When I got back to my car I revved up the engine, turned on the heater, and guzzled down two bottles of chocolate milk that mom had sent with me. (She is so thoughtful!) Eventually I arrived back at the Lapsleys' house. The minute I stepped out of the car I began shaking uncontrollably. I was nearly overcome by the cold just walking from the car to the house. After a congratulatory word from mom and dad, I took the most amazing hot shower of my life, then a two-hour nap. In the evening we went out and celebrated at the local Outback. It was the perfect capstone to a wonderful day. Prior to this race, my coldest event was the Richmond Marathon at 27 degrees. Now that seems warm. Cliché as it sounds, there is so much value in sucking it up and just keeping on going. When we have to, we can all do hard things. In the end, I made it. Of course I did. 26.2 miles may have taken me 6 and a half hours to finish (6:38:31 to be exact), but I fought hard for my medal and I earned it.
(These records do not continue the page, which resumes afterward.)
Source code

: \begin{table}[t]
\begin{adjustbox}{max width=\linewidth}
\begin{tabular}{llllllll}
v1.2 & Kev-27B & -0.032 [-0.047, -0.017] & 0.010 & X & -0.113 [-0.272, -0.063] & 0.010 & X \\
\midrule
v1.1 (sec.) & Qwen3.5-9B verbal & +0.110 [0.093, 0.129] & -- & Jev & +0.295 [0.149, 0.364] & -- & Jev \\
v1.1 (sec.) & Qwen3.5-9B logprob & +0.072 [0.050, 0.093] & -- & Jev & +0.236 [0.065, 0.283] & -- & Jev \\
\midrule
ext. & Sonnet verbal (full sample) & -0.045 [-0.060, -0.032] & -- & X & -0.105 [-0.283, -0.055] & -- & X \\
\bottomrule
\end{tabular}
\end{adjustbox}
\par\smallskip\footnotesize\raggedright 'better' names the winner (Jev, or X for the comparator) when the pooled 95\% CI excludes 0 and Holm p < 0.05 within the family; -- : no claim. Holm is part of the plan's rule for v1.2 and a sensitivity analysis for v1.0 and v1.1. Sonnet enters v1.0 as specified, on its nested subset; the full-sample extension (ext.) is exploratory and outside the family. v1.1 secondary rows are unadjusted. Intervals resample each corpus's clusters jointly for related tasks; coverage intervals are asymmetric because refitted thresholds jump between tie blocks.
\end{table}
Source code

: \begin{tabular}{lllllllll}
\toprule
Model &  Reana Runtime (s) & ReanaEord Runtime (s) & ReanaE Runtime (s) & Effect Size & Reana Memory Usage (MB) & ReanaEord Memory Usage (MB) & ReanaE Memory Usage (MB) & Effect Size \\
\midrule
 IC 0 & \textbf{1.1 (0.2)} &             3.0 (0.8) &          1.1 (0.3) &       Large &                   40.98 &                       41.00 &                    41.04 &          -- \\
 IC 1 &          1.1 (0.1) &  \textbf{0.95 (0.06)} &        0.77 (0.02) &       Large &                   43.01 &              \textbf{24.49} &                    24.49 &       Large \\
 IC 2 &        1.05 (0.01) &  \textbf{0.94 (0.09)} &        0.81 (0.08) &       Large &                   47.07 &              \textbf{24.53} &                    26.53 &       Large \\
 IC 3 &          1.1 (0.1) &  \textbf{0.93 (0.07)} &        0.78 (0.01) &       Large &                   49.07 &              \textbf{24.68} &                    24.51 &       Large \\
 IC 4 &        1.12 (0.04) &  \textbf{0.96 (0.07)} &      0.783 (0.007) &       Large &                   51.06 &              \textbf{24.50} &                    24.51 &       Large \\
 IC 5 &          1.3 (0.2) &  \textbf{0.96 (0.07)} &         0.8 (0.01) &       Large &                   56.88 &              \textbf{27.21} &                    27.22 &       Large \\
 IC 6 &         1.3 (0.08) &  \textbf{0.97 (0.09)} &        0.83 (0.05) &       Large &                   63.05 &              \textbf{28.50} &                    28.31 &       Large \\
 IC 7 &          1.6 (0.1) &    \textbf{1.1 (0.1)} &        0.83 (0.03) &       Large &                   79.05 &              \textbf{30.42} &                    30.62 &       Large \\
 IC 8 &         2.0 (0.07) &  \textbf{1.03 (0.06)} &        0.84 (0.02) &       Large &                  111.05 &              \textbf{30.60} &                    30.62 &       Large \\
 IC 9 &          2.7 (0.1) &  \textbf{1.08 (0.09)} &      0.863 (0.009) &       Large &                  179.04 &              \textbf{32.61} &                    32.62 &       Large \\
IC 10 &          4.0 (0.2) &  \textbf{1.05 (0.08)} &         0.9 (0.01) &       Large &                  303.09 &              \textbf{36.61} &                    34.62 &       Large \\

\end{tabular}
I will never ever run another marathon on concrete, that's for sure. But I will always treasure this race. It was my hardest marathon of the seven I've completed. It was my slowest marathon. And it was my most satisfying marathon. All in all, it was the perfect way to ring in a new year of heart-stopping adventures.

So, Happy New Year to you! The best of everything in 2018!


P.S. Love you, mom and dad. What a great time we had together.